Over 20 years ago, the National Library of Medicine shared a report showing that Black Americans under the age of 70 were dying at a rate nearly twice that of white Americans. That was over two decades ago. Surely, things (and by “things” we mean systemic issues within the healthcare system, access to good medical care, access to nutritious foods, affordability of health insurance etc.) would have improved since then, right? No. The Marshall Project reports that Black Americans still die younger at almost every age group at a higher rate compared to white Americans.
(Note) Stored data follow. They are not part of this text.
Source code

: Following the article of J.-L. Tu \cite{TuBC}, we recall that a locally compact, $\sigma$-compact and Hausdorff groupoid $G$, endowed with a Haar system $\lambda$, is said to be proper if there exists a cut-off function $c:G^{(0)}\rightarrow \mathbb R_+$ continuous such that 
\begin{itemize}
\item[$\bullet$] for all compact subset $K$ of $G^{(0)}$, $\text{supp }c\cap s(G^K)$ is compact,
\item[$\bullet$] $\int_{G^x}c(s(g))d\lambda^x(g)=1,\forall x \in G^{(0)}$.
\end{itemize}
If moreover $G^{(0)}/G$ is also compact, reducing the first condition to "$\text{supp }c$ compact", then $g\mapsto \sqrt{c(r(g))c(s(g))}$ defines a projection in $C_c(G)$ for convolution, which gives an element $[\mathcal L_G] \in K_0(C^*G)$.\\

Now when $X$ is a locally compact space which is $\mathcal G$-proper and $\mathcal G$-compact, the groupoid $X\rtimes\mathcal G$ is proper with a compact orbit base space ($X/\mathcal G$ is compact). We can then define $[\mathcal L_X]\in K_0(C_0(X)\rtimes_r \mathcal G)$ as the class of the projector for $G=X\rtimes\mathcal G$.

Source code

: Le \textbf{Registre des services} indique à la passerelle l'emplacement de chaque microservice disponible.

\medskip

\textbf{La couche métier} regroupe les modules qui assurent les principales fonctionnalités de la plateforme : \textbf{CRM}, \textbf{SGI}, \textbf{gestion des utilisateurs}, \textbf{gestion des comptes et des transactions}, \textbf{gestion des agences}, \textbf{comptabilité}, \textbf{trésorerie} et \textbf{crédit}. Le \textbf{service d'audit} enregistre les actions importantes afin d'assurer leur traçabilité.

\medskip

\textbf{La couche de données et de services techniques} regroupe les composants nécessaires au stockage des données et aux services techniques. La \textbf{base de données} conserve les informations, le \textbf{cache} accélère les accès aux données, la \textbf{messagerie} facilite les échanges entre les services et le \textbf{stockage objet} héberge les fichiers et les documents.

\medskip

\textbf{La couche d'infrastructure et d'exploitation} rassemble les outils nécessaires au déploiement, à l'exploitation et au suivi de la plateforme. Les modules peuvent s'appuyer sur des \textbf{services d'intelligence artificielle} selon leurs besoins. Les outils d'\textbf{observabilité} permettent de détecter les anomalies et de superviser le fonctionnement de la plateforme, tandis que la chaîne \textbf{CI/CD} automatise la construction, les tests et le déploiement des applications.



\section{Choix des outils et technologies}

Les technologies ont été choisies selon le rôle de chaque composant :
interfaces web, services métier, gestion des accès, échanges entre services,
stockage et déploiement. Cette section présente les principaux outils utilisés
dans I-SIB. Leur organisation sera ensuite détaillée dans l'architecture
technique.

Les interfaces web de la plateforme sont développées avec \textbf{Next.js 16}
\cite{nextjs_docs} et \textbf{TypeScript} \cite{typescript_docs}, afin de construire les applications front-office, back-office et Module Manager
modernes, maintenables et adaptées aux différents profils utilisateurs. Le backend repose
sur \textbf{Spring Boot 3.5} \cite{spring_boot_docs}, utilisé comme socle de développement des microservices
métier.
Now the CDC reports that total life expectancy in the U.S. just dropped for the second consecutive year – with drug overdoses in large part to blame. We can’t talk about drug use without talking about its causes, including depression, stress, trauma and homelessness. And we cannot talk about those issues without recognizing that Black Americans face each of these at a higher rate than other groups. Prioritizing mental and emotional well-being has never been more important – it’s a matter of life and death. MADAMENOIRE wants to emphasize the importance of practicing more zen in your life. Here are ways to bring out big zen energy in the coming year.


Stop Multitasking

A woman, a young black woman, walks through the streets of Barcelona on a beautiful sunny winter day

Source: Milan Markovic / Getty

Do you read work emails while you eat lunch? Or talk to customer service while you go for your walk? Multitasking might make you feel like you’re getting more done in less time. But what you’re actually doing is robbing yourself of the chance to be present. Give yourself the space to do just one thing at a time. This allows you to focus on it and be present.

When eating a meal, doing just that gives you the chance to focus on the flavors of the food and on your gratitude for a full fridge. When going for a walk, leave your phone at home, so you can focus on the beauty of your surroundings and the sensations of moving your body. There are many uplifting and rewarding sensations to be had in everything we do, but you miss out on them if you multitask.